It’s About Time

Our clocks went back to universal time at 2am this morning. I woke up just after 6am in the chilly twilight and felt immeasurably better.I burrowed back under the heft of the duvet and extra blanket. But even with the lie in, I was up early penning the Sunday Weekly poem. This is the time of year to make like the bear or small furry animals who disappear down tunnels into their dens. To parlay a Mary Oliver quotation differently… my “soft animal body” loves this time of year. Which does coincide with my birthday at the week’s end, so perhaps not quite so surprising. I revel in this dark part of the year, called Samhain in Ireland, and unlike many folk, feel quite energised by it. I am digging into the darkness.

We are not only setting the clocks back and diving into the darkness of Samhain, as we call Halloween and the month of November here in Ireland. (We even get a bank holiday for Halloween! It’s the ancient Celtic New Year. Yet another example of how we ‘do the double’ with two celebrations for New Year.) . It is also a New Moon in Scorpio. Those who live in environments with a lot of artificial light will never fully appreciate just how dark a dark moon can be at the darkest part of the year. You can understand why they thought the ancestors and other spirits roamed the countryside. It feels like the point just before the bang went off and the cosmos was born.

The early hours also had me looking at the etymological roots of the English words burrow (since I was so enjoying my snuggle in) and barrow. The latter can be a handcart and essential gardening tool in one sense. But the sense I was seeking was its life as an ancient burial mound. Long, long ago we put the ancestors to bed in what was not unlike an animal’s den. My favourite ancient monument on the Cavan Burren is called the Cairn Dolmen. First they buried their beloveds under a pile of stones. Later, the neolithic people plopped a dolmen on top of the pile of stones. Now, time is making it subside into the mound. It begins to look like a barrow.

My own personal name for this is The Fairy Cairn.

The Cairn Dolmen, Cavan Burren, Marble Arch Caves Global Geopark

I will only be giving you one poem this Sunday. Which is not to say that I have not been scribbling other drafts. But they were really only fragments.

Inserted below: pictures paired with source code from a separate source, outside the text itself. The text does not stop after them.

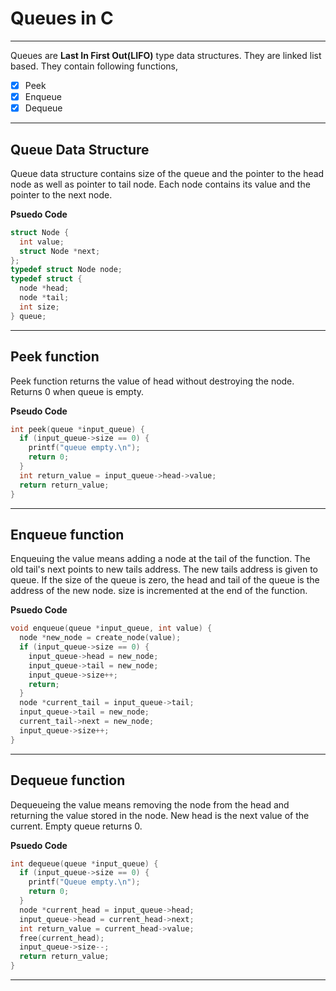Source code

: # Queues in C
***
Queues are __Last In First Out(LIFO)__ type data structures. They are linked list based. They contain following functions,

- [x] Peek
- [x] Enqueue
- [x] Dequeue
***
## Queue Data Structure
Queue data structure contains size of the queue and the pointer to the head node as well as pointer to tail node.
Each node contains its value and the pointer to the next node.

__Psuedo Code__
```c
struct Node {
  int value;
  struct Node *next;
};
typedef struct Node node;
typedef struct {
  node *head;
  node *tail;
  int size;
} queue;
```
***
## Peek function
Peek function returns the value of head without destroying the node. Returns 0 when queue is empty.

__Pseudo Code__
```c
int peek(queue *input_queue) {
  if (input_queue->size == 0) {
    printf("queue empty.\n");
    return 0;
  }
  int return_value = input_queue->head->value;
  return return_value;
}
```
***
## Enqueue function
Enqueuing the value means adding a node at the tail of the function. The old tail's next points to new tails address. The new tails address is given to queue.
If the size of the queue is zero, the head and tail of the queue is the address of the new node. size is incremented at the end of the function.

__Psuedo Code__
```c
void enqueue(queue *input_queue, int value) {
  node *new_node = create_node(value);
  if (input_queue->size == 0) {
    input_queue->head = new_node;
    input_queue->tail = new_node;
    input_queue->size++;
    return;
  }
  node *current_tail = input_queue->tail;
  input_queue->tail = new_node;
  current_tail->next = new_node;
  input_queue->size++;
}
```
***
## Dequeue function
Dequeueing the value means removing the node from the head and returning the value stored in the node. New head is the next value of the current. Empty queue returns 0.

__Psuedo Code__
```c
int dequeue(queue *input_queue) {
  if (input_queue->size == 0) {
    printf("Queue empty.\n");
    return 0;
  }
  node *current_head = input_queue->head;
  input_queue->head = current_head->next;
  int return_value = current_head->value;
  free(current_head);
  input_queue->size--;
  return return_value;
}
```
***
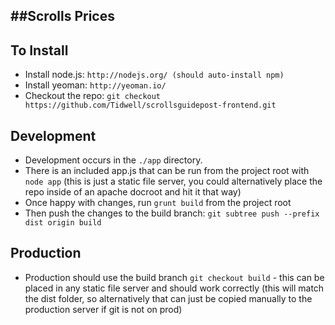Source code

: ##Scrolls Prices
--------------


To Install
----------
  * Install node.js: ```http://nodejs.org/ (should auto-install npm)```
  * Install yeoman: ```http://yeoman.io/```
  * Checkout the repo: ```git checkout https://github.com/Tidwell/scrollsguidepost-frontend.git```


Development
-----------
  * Development occurs in the ```./app``` directory.
  * There is an included app.js that can be run from the project root with ```node app``` (this is just a static file server, you could alternatively place the repo inside of an apache docroot and hit it that way)
  * Once happy with changes, run ```grunt build``` from the project root
  * Then push the changes to the build branch: ```git subtree push --prefix dist origin build```

Production
----------
  * Production should use the build branch ```git checkout build``` - this can be placed in any static file server and should work correctly (this will match the dist folder, so alternatively that can just be copied manually to the production server if git is not on prod)

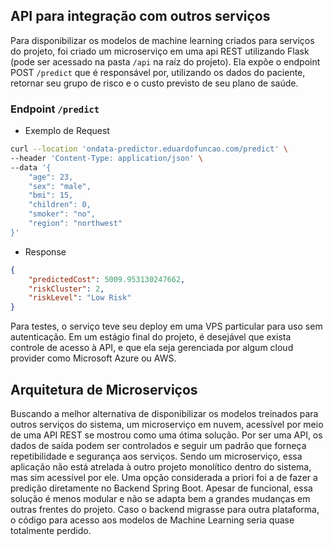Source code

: 


## API para integração com outros serviços

Para disponibilizar os modelos de machine learning criados para serviços do projeto, foi criado um microserviço em uma api REST utilizando Flask (pode ser acessado na pasta `/api` na raíz do projeto). 
Ela expõe o endpoint POST `/predict` que é responsável por, utilizando os dados do paciente, retornar seu grupo de risco e o custo previsto de seu plano de saúde. 

### Endpoint `/predict` 
- Exemplo de Request
```bash
curl --location 'ondata-predictor.eduardofuncao.com/predict' \
--header 'Content-Type: application/json' \
--data '{
    "age": 23,
    "sex": "male",
    "bmi": 15,
    "children": 0,
    "smoker": "no",
    "region": "northwest"
}'
```

- Response
```json
{
    "predictedCost": 5009.953130247662,
    "riskCluster": 2,
    "riskLevel": "Low Risk"
}
```

Para testes, o serviço teve seu deploy em uma VPS particular para uso sem autenticação. Em um estágio final do projeto, é desejável que exista controle de acesso à API, e que ela seja gerenciada por algum cloud provider como Microsoft Azure ou AWS.

## Arquitetura de Microserviços

Buscando a melhor alternativa de disponibilizar os modelos treinados para outros serviços do sistema, um microserviço em nuvem, acessível por meio de uma API REST se mostrou como uma ótima solução. Por ser uma API, os dados de saída podem ser controlados
e seguir um padrão que forneça repetibilidade e segurança aos serviços. Sendo um microserviço, essa aplicação não está atrelada à outro projeto monolítico dentro do sistema, mas sim acessível por ele. 
Uma opção considerada a priori foi a de fazer a predição diretamente no Backend Spring Boot. Apesar de funcional, essa solução é menos modular e não se adapta bem a grandes mudanças em outras frentes do projeto. 
Caso o backend migrasse para outra plataforma, o código para acesso aos modelos de Machine Learning seria quase totalmente perdido.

I did have my first meeting with my mentor/ editor this week, beginning the revision process that will eventuate in a solo collection of poetry that began life in the 365 consecutive poem a day project that ended in September 2019. What you see in this blog is basically a second draft, occasionally a third tweaking. I am now beginning the slash and burn process. A friend of a friend calls this the ‘Kill Your Babies’ stage. My wise editor reframed this as…”think of it as separating conjoined Siamese twins and putting them in their own cots.”

This is how one unconjoined Siamese twin breaths in this new micropoem.

Her reading glasses
folded
lie on the bedside cabinet
with the paperback,
it's bookmark
three-quarters the way through
forever.

My etymological survey this morning ended up at a website on Paracelsus who had some very esoteric terminology used by theosophists. But it became my word play sandbox for the Weekly Poem. The title, Yliaster, is defined as the primordial matter out of which the universe has been formed in the beginning of time.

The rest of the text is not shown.